Quali sono le ispirazioni da cui estrapoli i frames per comporre i tuoi lavori?

“Prendo ispirazione dalle storie, dalla gente, dal cinema e dalla fotografia.”

Quello che ricerchi nella pratica del collage è la fusione delle parti o il contrasto?

“Non penso davvero ai dettagli tecnici, cerco solo di creare un qualcosa che parli al cuore.”

Quali sono i motivi ricorrenti nella tua produzione? Ci sono tonalità o oggetti che privilegi?

“Mi piace l’aspetto bello, delicato e sognante delle cose, ma anche quello strano e surreale.”

Qual è il concetto che fa da motore al tuo lavoro?

“La verità è che non c’è un vero concetto, mi piace creare e sperimentare”

Cos’è per te la creatività?

“Essere capaci di lasciarsi andare e con le proprie influenze creare qualcosa a cui le persone possono relazionarsi, visto che al giorno d’oggi non c’è nulla di veramente unico o nuovo.”

Credi ci sia una componente specificamente femminile nella tua concezione dell’estetica o consideri l’arte un linguaggio universale?

“L’arte è senza dubbio universale, ma i miei collage una componente femminile ce l’hanno. Sono stata cresciuta da donne forti, e anche se molte donne vengono ancora sottovalutate ciò non toglie che siano una forza della natura!”

Quali sono di solito le destinazioni delle tue opere? La piattaforma virtuale ti basta o la tua produzione si concretizza anche nell’esposizione museale?

“Dal momento che ho un “lavoro diurno” e un bambino piccolo non ho quasi tempo di dedicarmi a ciò che amo davvero fare, che è il collage.

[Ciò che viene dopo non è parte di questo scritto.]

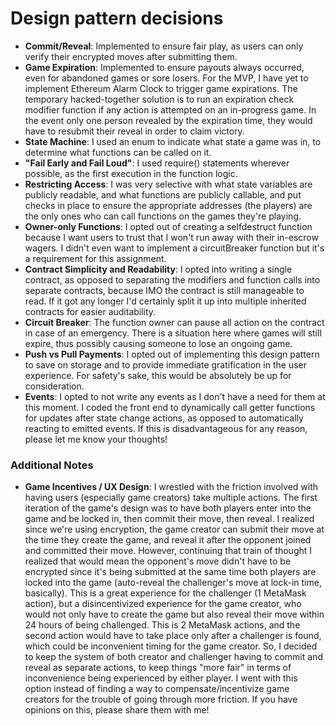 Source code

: # Design pattern decisions

- **Commit/Reveal**: Implemented to ensure fair play, as users can only verify their encrypted moves after submitting them.
- **Game Expiration**: Implemented to ensure payouts always occurred, even for abandoned games or sore losers. For the MVP, I have yet to implement Ethereum Alarm Clock to trigger game expirations. The temporary hacked-together solution is to run an expiration check modifier function if any action is attempted on an in-progress game. In the event only one person revealed by the expiration time, they would have to resubmit their reveal in order to claim victory.
- **State Machine**: I used an enum to indicate what state a game was in, to determine what functions can be called on it.
- **"Fail Early and Fail Loud"**: I used require() statements wherever possible, as the first execution in the function logic.
- **Restricting Access**: I was very selective with what state variables are publicly readable, and what functions are publicly callable, and put checks in place to ensure the appropriate addresses (the players) are the only ones who can call functions on the games they're playing.
- **Owner-only Functions**: I opted out of creating a selfdestruct function because I want users to trust that I won't run away with their in-escrow wagers. I didn't even want to implement a circuitBreaker function but it's a requirement for this assignment.
- **Contract Simplicity and Readability**: I opted into writing a single contract, as opposed to separating the modifiers and function calls into separate contracts, because IMO the contract is still manageable to read. If it got any longer I'd certainly split it up into multiple inherited contracts for easier auditability.
- **Circuit Breaker**: The function owner can pause all action on the contract in case of an emergency. There is a situation here where games will still expire, thus possibly causing someone to lose an ongoing game.
- **Push vs Pull Payments**: I opted out of implementing this design pattern to save on storage and to provide immediate gratification in the user experience. For safety's sake, this would be absolutely be up for consideration.
- **Events**: I opted to not write any events as I don't have a need for them at this moment. I coded the front end to dynamically call getter functions for updates after state change actions, as opposed to automatically reacting to emitted events. If this is disadvantageous for any reason, please let me know your thoughts!


### Additional Notes

- **Game Incentives / UX Design**: I wrestled with the friction involved with having users (especially game creators) take multiple actions. The first iteration of the game's design was to have both players enter into the game and be locked in, then commit their move, then reveal. I realized since we're using encryption, the game creator can submit their move at the time they create the game, and reveal it after the opponent joined and committed their move. However, continuing that train of thought I realized that would mean the opponent's move didn't have to be encrypted since it's being submitted at the same time both players are locked into the game (auto-reveal the challenger's move at lock-in time, basically). This is a great experience for the challenger (1 MetaMask action), but a disincentivized experience for the game creator, who would not only have to create the game but also reveal their move within 24 hours of being challenged. This is 2 MetaMask actions, and the second action would have to take place only after a challenger is found, which could be inconvenient timing for the game creator. So, I decided to keep the system of both creator and challenger having to commit and reveal as separate actions, to keep things "more fair" in terms of inconvenience being experienced by either player. I went with this option instead of finding a way to compensate/incentivize game creators for the trouble of going through more friction. If you have opinions on this, please share them with me!
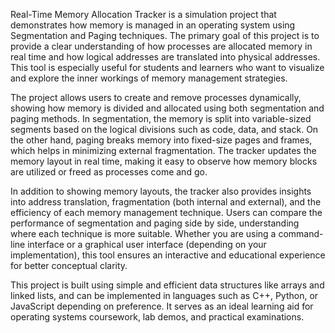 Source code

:Real-Time Memory Allocation Tracker is a simulation project that demonstrates how memory is managed in an operating system using Segmentation and Paging techniques. The primary goal of this project is to provide a clear understanding of how processes are allocated memory in real time and how logical addresses are translated into physical addresses. This tool is especially useful for students and learners who want to visualize and explore the inner workings of memory management strategies.

The project allows users to create and remove processes dynamically, showing how memory is divided and allocated using both segmentation and paging methods. In segmentation, the memory is split into variable-sized segments based on the logical divisions such as code, data, and stack. On the other hand, paging breaks memory into fixed-size pages and frames, which helps in minimizing external fragmentation. The tracker updates the memory layout in real time, making it easy to observe how memory blocks are utilized or freed as processes come and go.

In addition to showing memory layouts, the tracker also provides insights into address translation, fragmentation (both internal and external), and the efficiency of each memory management technique. Users can compare the performance of segmentation and paging side by side, understanding where each technique is more suitable. Whether you are using a command-line interface or a graphical user interface (depending on your implementation), this tool ensures an interactive and educational experience for better conceptual clarity.

This project is built using simple and efficient data structures like arrays and linked lists, and can be implemented in languages such as C++, Python, or JavaScript depending on preference. It serves as an ideal learning aid for operating systems coursework, lab demos, and practical examinations.
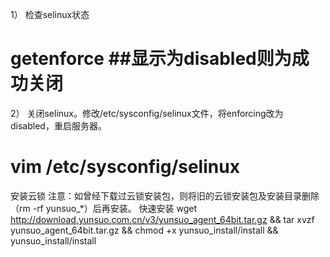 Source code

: 1） 检查selinux状态
  # getenforce    ##显示为disabled则为成功关闭
2） 关闭selinux。修改/etc/sysconfig/selinux文件，将enforcing改为disabled，重启服务器。
# vim /etc/sysconfig/selinux

安装云锁
注意：如曾经下载过云锁安装包，则将旧的云锁安装包及安装目录删除（rm -rf yunsuo_*）后再安装。
快速安装
wget http://download.yunsuo.com.cn/v3/yunsuo_agent_64bit.tar.gz && tar xvzf yunsuo_agent_64bit.tar.gz && chmod +x yunsuo_install/install && yunsuo_install/install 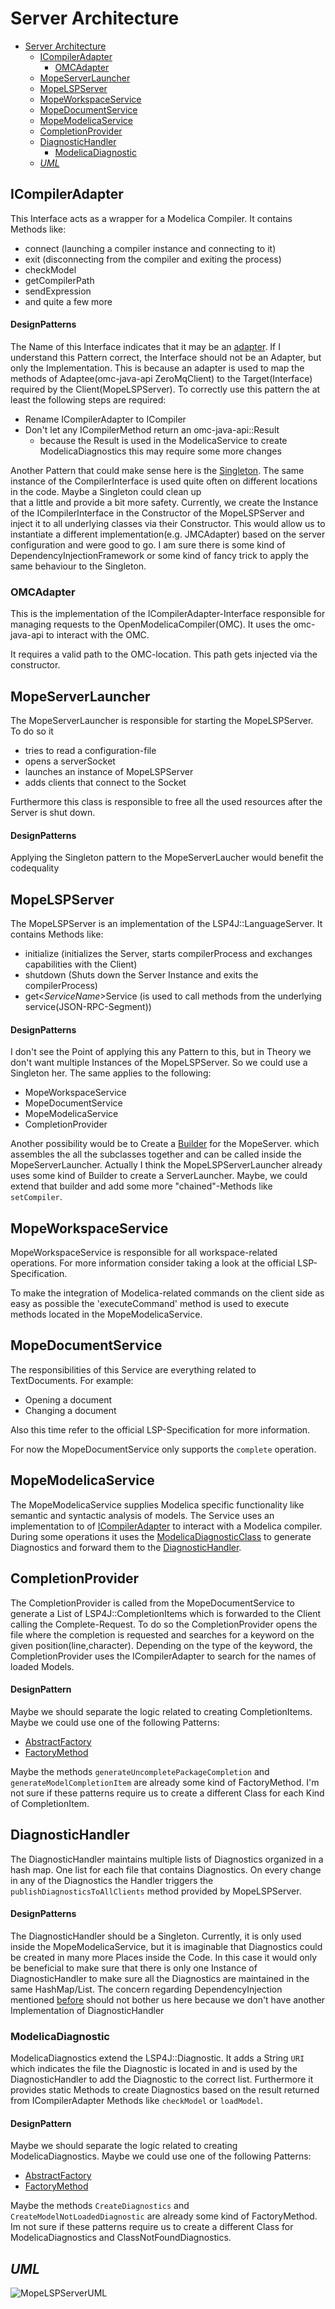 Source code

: # Server Architecture
- [Server Architecture](#server-architecture)
  - [ICompilerAdapter](#icompileradapter)
    - [OMCAdapter](#omcadapter)
  - [MopeServerLauncher](#mopeserverlauncher)
  - [MopeLSPServer](#mopelspserver)
  - [MopeWorkspaceService](#mopeworkspaceservice)
  - [MopeDocumentService](#mopedocumentservice)
  - [MopeModelicaService](#mopemodelicaservice)
  - [CompletionProvider](#completionprovider)
  - [DiagnosticHandler](#diagnostichandler)
    - [ModelicaDiagnostic](#modelicadiagnostic)
  - [_UML_](#uml)

## ICompilerAdapter
This Interface acts as a wrapper for a Modelica Compiler.
It contains Methods like:
- connect  (launching a compiler instance and connecting to it)
- exit  (disconnecting from the compiler and exiting the process)
- checkModel
- getCompilerPath
- sendExpression
- and quite a few more

#### DesignPatterns
The Name of this Interface indicates that it may be an [adapter](https://en.wikipedia.org/wiki/Adapter_pattern).
If I understand this Pattern correct, the Interface should not be an Adapter, but only the Implementation.
This is because an adapter is used to map the methods of Adaptee(omc-java-api ZeroMqClient) to the Target(Interface) required by the Client(MopeLSPServer).
To correctly use this pattern the at least the following steps are required:
- Rename ICompilerAdapter to ICompiler
- Don't let any ICompilerMethod return an omc-java-api::Result
  - because the Result is used in the ModelicaService to create ModelicaDiagnostics this may require some more changes 

Another Pattern that could make sense here is the [Singleton](https://en.wikipedia.org/wiki/Singleton_pattern).
The same instance of the CompilerInterface is used quite often on different locations in the code. Maybe a Singleton could clean up \
that a little and provide a bit more safety.
Currently, we create the Instance of the ICompilerInterface in the Constructor of the MopeLSPServer and inject it to all underlying classes via their Constructor.
This would allow us to instantiate a different implementation(e.g. JMCAdapter) based on the server configuration and were good to go.
I am sure there is some kind of DependencyInjectionFramework or some kind of fancy trick to apply the same behaviour to the Singleton.
### OMCAdapter

This is the implementation of the ICompilerAdapter-Interface responsible for managing requests to the OpenModelicaCompiler(OMC). It uses the omc-java-api to interact with the OMC.

It requires a valid path to the OMC-location. This path gets injected via the constructor.

## MopeServerLauncher
The MopeServerLauncher is responsible for starting the MopeLSPServer.
To do so it 
- tries to read a configuration-file
- opens a serverSocket
- launches an instance of MopeLSPServer
- adds clients that connect to the Socket

Furthermore this class is responsible to free all the used resources after the Server is shut down. 
#### DesignPatterns
Applying the Singleton pattern to the MopeServerLaucher would benefit the codequality

## MopeLSPServer
The MopeLSPServer is an implementation of the LSP4J::LanguageServer. It contains Methods like:
- initialize (initializes the Server, starts compilerProcess and exchanges capabilities with the Client)
- shutdown (Shuts down the Server Instance and exits the compilerProcess)
- get<_ServiceName_>Service (is used to call methods from the underlying service(JSON-RPC-Segment))

#### DesignPatterns
I don't see the Point of applying this any Pattern to this, but in Theory we don't want multiple Instances of the MopeLSPServer.
So we could use a Singleton her.
The same applies to the following:
- MopeWorkspaceService
- MopeDocumentService
- MopeModelicaService
- CompletionProvider

Another possibility would be to Create a [Builder](https://en.wikipedia.org/wiki/Builder_pattern) for the MopeServer.
which assembles the all the subclasses together and can be called inside the MopeServerLauncher.
Actually I think the MopeLSPServerLauncher already uses some kind of Builder to create a ServerLauncher. Maybe, we could extend that builder and add some more "chained"-Methods like `setCompiler`.

## MopeWorkspaceService
MopeWorkspaceService is responsible for all workspace-related operations. For more information consider taking a look at the official LSP-Specification.

To make the integration of Modelica-related commands on the client side as easy as possible the 'executeCommand' method is used to execute methods located in the MopeModelicaService. 

## MopeDocumentService
The responsibilities of this Service are everything related to TextDocuments.
For example:
- Opening a document
- Changing a document

Also this time refer to the official LSP-Specification for more information.

For now the MopeDocumentService only supports the `complete` operation.
## MopeModelicaService
The MopeModelicaService supplies Modelica specific functionality like semantic and syntactic analysis of models.
The Service uses an implementation to of [ICompilerAdapter](#icompileradapter) to interact with a Modelica compiler.
During some operations it uses the [ModelicaDiagnosticClass](#modelicadiagnostic) to generate Diagnostics and forward them to the [DiagnosticHandler](#diagnostichandler).

## CompletionProvider
The CompletionProvider is called from the MopeDocumentService to generate a List of LSP4J::CompletionItems which is forwarded to the Client calling the Complete-Request.
To do so the CompletionProvider opens the file where the completion is requested and searches for a keyword on the given position(line,character).
Depending on the type of the keyword, the CompletionProvider uses the ICompilerAdapter to search for the names of loaded Models.
#### DesignPattern
Maybe we should separate the logic related to creating CompletionItems.
Maybe we could use one of the following Patterns:
- [AbstractFactory](https://en.wikipedia.org/wiki/Abstract_factory_pattern)
- [FactoryMethod](https://en.wikipedia.org/wiki/Factory_method_pattern)

Maybe the methods `generateUncompletePackageCompletion` and `generateModelCompletionItem` are already some kind of FactoryMethod.
I'm not sure if these patterns require us to create a different Class for each Kind of CompletionItem.

## DiagnosticHandler
The DiagnosticHandler maintains multiple lists of Diagnostics organized in a hash map. One list for each file that contains Diagnostics.
On every change in any of the Diagnostics the Handler triggers the `publishDiagnosticsToAllClients` method provided by MopeLSPServer.   
#### DesignPatterns
The DiagnosticHandler should be a Singleton. Currently, it is only used inside the MopeModelicaService, but it is imaginable that Diagnostics could be created in many more Places inside the Code.
In this case it would only be beneficial to make sure that there is only one Instance of DiagnosticHandler to make sure all the Diagnostics are maintained in the same HashMap/List.
The concern regarding DependencyInjection mentioned [before](#icompileradapter) should not bother us here because we don't have another Implementation of DiagnosticHandler
### ModelicaDiagnostic
ModelicaDiagnostics extend the LSP4J::Diagnostic. It adds a String `URI` which indicates the file the Diagnostic is located in and is used by the DiagnosticHandler to add the Diagnostic to the correct list.
Furthermore it provides static Methods to create Diagnostics based on the result returned from ICompilerAdapter Methods like `checkModel` or `loadModel`.


#### DesignPattern
Maybe we should separate the logic related to creating ModelicaDiagnostics.
Maybe we could use one of the following Patterns:
- [AbstractFactory](https://en.wikipedia.org/wiki/Abstract_factory_pattern)
- [FactoryMethod](https://en.wikipedia.org/wiki/Factory_method_pattern)

Maybe the methods `CreateDiagnostics` and `CreateModelNotLoadedDiagnostic` are already some kind of FactoryMethod.
Im not sure if these patterns require us to create a different Class for ModelicaDiagnostics and ClassNotFoundDiagnostics.

## _UML_
![MopeLSPServerUML](uml/png/Server.png)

Per ora sto bene con quello che ho e che posso fare.”

La grafica ti consente di disordinare le cose del mondo: esiste un criterio di ordine speciale o abbracci d’impulso la meraviglia del caos?

“Come ho detto non seguo un percorso specifico…”

Moda, cinema, spazio sono dimensioni che s’intersecano nel tuo immaginario: quali sono i tuoi interessi? Cosa ti stupisce quando non sei tu a stupire noi?

“Mia figlia continua a stupirmi ogni giorno!”

Qual è il ruolo della parola nella sua integrazione dell’immagine all’immagine?

“Visto che non ho un diario a volte uso parole che possano esprimere i miei stati d’animo.”

Lasciaci con un’immagine istantanea. Se chiudi gli occhi adesso cosa ti viene in mente?

“Il pranzo! Sono al lavoro da troppe ore!”